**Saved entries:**

★ ★ ★ ★ ★

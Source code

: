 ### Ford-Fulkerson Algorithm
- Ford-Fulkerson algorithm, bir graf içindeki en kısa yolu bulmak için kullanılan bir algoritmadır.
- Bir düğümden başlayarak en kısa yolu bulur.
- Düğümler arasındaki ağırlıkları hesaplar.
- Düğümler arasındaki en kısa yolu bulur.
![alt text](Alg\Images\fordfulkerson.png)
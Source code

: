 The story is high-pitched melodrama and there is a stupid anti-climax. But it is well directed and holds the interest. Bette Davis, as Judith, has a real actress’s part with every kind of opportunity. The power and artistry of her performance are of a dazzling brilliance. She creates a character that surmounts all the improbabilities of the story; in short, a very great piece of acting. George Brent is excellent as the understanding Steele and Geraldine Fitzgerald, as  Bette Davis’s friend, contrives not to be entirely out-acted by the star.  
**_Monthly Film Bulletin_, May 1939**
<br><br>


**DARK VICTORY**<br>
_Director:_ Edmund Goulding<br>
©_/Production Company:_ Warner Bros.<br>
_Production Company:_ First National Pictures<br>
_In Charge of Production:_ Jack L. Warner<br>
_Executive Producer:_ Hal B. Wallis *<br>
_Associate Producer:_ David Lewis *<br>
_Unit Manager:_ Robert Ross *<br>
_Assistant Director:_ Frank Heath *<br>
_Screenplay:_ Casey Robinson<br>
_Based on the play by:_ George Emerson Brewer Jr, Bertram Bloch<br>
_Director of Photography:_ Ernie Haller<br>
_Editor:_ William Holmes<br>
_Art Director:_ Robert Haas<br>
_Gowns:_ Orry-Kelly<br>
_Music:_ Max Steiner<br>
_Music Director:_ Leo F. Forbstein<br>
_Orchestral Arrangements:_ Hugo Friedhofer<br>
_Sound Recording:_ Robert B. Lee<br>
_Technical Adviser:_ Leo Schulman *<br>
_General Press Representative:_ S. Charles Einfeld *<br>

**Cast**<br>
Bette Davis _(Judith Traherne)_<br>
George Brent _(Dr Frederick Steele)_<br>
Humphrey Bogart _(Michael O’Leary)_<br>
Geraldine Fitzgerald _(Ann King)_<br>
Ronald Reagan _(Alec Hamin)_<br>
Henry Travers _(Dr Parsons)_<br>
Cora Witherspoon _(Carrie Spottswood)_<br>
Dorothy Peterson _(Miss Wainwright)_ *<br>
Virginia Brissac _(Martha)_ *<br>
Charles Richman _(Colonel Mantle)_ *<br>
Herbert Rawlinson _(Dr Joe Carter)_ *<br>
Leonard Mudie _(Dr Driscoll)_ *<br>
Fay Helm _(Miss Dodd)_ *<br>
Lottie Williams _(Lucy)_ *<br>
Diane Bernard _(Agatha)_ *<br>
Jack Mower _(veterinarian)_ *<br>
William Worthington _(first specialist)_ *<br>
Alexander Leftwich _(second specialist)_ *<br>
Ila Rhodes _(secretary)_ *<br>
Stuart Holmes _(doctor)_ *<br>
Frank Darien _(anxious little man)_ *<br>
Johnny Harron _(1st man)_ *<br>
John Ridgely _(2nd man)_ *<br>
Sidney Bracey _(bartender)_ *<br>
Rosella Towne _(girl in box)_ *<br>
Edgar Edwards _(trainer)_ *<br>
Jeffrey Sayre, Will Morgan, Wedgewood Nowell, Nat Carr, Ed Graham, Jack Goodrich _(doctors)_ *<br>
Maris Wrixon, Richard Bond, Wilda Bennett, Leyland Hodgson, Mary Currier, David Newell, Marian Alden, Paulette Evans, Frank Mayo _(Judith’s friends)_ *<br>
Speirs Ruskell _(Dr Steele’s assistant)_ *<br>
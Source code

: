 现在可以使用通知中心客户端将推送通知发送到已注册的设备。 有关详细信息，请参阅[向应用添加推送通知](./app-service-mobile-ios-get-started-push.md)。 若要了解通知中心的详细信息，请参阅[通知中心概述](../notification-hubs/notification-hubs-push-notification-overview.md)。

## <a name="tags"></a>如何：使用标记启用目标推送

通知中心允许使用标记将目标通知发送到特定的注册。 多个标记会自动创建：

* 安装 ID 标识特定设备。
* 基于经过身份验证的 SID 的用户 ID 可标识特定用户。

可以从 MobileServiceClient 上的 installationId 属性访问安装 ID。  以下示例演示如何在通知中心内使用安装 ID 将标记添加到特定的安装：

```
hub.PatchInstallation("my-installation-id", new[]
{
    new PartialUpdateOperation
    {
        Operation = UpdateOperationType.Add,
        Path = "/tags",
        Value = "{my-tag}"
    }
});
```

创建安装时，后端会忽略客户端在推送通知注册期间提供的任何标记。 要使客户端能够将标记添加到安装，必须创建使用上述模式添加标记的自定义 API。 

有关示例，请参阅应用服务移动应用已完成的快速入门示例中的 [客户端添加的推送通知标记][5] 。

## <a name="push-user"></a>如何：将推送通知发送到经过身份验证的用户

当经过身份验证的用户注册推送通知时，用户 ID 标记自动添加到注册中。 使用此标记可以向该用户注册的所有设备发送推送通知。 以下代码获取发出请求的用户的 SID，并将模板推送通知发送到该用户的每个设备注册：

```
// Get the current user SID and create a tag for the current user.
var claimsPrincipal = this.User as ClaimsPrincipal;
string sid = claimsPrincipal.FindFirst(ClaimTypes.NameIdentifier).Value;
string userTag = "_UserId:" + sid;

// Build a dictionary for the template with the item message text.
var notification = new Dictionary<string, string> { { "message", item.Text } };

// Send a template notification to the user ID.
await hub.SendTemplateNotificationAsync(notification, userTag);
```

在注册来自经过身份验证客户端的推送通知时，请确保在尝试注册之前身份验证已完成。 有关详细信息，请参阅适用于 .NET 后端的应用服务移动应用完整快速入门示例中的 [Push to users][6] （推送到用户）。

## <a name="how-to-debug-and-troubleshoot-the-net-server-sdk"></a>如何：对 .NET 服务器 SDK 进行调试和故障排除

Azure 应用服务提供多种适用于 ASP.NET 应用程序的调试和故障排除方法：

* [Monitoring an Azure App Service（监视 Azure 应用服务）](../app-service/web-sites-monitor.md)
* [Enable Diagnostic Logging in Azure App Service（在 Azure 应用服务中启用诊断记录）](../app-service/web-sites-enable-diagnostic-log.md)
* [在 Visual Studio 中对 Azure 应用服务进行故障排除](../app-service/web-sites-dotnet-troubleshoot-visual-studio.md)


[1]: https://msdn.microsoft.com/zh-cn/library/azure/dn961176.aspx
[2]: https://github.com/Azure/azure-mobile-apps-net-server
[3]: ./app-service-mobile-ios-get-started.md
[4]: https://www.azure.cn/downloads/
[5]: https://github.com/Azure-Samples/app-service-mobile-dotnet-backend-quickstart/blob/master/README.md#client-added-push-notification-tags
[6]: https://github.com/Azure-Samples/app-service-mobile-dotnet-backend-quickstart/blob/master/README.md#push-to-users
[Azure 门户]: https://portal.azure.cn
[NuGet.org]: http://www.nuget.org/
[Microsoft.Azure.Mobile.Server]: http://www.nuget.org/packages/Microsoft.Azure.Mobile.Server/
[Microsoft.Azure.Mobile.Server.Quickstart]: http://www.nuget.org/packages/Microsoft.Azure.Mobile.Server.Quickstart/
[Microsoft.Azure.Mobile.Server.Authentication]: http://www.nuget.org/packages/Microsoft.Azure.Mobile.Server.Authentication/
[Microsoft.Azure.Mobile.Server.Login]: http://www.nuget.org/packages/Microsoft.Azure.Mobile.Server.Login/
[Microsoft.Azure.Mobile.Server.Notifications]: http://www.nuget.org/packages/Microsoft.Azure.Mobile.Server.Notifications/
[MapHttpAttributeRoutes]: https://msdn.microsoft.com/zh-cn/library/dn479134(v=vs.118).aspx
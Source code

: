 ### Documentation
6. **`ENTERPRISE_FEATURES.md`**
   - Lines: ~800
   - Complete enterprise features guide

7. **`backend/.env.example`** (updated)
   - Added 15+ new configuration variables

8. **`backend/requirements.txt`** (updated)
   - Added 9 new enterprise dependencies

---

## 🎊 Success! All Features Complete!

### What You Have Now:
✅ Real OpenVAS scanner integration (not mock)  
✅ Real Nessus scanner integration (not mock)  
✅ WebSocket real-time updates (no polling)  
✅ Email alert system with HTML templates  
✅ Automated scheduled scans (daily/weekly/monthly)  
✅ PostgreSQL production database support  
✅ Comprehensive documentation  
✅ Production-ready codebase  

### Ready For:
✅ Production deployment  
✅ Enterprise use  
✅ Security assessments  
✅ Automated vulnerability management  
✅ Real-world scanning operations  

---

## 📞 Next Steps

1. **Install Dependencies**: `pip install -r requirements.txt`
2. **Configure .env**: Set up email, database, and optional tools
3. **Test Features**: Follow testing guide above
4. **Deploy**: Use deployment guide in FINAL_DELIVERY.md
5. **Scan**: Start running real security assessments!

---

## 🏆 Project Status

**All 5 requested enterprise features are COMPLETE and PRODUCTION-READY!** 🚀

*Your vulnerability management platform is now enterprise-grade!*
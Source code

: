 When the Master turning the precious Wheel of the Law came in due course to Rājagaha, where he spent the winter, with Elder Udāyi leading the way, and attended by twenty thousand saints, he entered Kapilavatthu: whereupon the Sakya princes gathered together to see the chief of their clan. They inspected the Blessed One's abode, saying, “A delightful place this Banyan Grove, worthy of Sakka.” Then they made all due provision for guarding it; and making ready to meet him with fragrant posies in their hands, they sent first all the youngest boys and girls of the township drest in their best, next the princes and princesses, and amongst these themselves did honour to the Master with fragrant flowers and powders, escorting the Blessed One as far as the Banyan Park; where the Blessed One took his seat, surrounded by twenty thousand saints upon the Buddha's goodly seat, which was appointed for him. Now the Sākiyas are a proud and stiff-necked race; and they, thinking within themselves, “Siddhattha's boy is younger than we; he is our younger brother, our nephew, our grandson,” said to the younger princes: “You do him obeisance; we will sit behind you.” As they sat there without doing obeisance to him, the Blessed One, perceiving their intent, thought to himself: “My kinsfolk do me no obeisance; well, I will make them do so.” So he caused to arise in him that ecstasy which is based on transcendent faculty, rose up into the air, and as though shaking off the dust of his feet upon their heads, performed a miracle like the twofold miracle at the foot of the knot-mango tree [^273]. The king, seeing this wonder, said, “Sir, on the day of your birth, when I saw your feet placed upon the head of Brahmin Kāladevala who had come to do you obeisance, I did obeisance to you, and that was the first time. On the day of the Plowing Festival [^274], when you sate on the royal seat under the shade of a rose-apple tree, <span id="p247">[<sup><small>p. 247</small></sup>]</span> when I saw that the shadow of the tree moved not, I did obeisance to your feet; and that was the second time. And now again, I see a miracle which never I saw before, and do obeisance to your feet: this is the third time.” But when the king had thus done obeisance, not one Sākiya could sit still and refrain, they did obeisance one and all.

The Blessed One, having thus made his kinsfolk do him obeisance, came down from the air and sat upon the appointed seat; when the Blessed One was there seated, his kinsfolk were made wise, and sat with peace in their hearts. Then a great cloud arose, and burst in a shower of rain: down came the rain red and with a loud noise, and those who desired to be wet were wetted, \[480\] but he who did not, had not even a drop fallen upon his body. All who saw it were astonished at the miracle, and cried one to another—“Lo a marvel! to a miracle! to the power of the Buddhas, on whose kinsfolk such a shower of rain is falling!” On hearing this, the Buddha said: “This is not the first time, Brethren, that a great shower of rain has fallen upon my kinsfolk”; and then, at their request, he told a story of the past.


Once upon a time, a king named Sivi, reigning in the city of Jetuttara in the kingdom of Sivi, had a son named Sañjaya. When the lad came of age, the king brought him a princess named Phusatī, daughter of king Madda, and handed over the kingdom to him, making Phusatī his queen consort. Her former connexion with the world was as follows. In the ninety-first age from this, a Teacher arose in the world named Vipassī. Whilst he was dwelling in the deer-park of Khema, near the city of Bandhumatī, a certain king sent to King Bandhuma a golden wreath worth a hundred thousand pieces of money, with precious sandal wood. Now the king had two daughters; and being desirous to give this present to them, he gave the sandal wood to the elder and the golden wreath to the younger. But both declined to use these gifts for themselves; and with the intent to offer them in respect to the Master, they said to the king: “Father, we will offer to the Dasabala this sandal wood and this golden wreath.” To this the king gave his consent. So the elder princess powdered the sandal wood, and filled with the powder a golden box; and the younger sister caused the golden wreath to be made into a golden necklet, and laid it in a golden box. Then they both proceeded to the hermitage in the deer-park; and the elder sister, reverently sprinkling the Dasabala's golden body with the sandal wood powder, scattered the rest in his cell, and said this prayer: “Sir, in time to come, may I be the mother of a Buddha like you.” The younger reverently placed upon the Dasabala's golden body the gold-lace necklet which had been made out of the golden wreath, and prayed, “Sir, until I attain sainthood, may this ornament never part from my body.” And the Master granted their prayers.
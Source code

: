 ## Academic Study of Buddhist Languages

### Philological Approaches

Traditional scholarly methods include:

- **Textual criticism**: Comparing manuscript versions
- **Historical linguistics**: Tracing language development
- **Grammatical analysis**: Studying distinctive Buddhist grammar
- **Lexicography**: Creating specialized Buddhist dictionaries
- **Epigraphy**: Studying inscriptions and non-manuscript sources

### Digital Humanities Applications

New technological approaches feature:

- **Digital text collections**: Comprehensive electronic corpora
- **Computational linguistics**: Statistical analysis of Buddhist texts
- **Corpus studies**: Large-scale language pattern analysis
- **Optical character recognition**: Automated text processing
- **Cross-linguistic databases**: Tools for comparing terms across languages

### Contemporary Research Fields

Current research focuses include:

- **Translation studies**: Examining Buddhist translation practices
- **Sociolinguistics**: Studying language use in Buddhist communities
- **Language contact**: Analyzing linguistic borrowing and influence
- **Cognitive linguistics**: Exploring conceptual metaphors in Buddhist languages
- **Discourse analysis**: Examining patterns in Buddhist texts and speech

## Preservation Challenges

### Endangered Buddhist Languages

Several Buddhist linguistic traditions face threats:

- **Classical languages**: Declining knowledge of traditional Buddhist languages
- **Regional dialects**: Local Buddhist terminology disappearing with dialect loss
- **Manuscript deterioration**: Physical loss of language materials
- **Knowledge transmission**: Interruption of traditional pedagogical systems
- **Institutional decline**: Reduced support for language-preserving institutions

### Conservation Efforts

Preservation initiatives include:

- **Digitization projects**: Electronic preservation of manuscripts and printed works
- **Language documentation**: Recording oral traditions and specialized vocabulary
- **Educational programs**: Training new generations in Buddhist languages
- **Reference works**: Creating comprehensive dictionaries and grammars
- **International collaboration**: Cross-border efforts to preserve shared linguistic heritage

★ ★ ★ ★ ★

**AIM OF THE EXERCISE:** Produce only the lines from the line containing "Director:_ Robert Haas<br>" through the line containing "Johnny Harron _(1st man)_ *<br>", inclusive of both, exactly as they stand in the entries above.

**OUTPUT FOR THIS TASK:**
_Art Director:_ Robert Haas<br>
_Gowns:_ Orry-Kelly<br>
_Music:_ Max Steiner<br>
_Music Director:_ Leo F. Forbstein<br>
_Orchestral Arrangements:_ Hugo Friedhofer<br>
_Sound Recording:_ Robert B. Lee<br>
_Technical Adviser:_ Leo Schulman *<br>
_General Press Representative:_ S. Charles Einfeld *<br>

**Cast**<br>
Bette Davis _(Judith Traherne)_<br>
George Brent _(Dr Frederick Steele)_<br>
Humphrey Bogart _(Michael O’Leary)_<br>
Geraldine Fitzgerald _(Ann King)_<br>
Ronald Reagan _(Alec Hamin)_<br>
Henry Travers _(Dr Parsons)_<br>
Cora Witherspoon _(Carrie Spottswood)_<br>
Dorothy Peterson _(Miss Wainwright)_ *<br>
Virginia Brissac _(Martha)_ *<br>
Charles Richman _(Colonel Mantle)_ *<br>
Herbert Rawlinson _(Dr Joe Carter)_ *<br>
Leonard Mudie _(Dr Driscoll)_ *<br>
Fay Helm _(Miss Dodd)_ *<br>
Lottie Williams _(Lucy)_ *<br>
Diane Bernard _(Agatha)_ *<br>
Jack Mower _(veterinarian)_ *<br>
William Worthington _(first specialist)_ *<br>
Alexander Leftwich _(second specialist)_ *<br>
Ila Rhodes _(secretary)_ *<br>
Stuart Holmes _(doctor)_ *<br>
Frank Darien _(anxious little man)_ *<br>
Johnny Harron _(1st man)_ *<br>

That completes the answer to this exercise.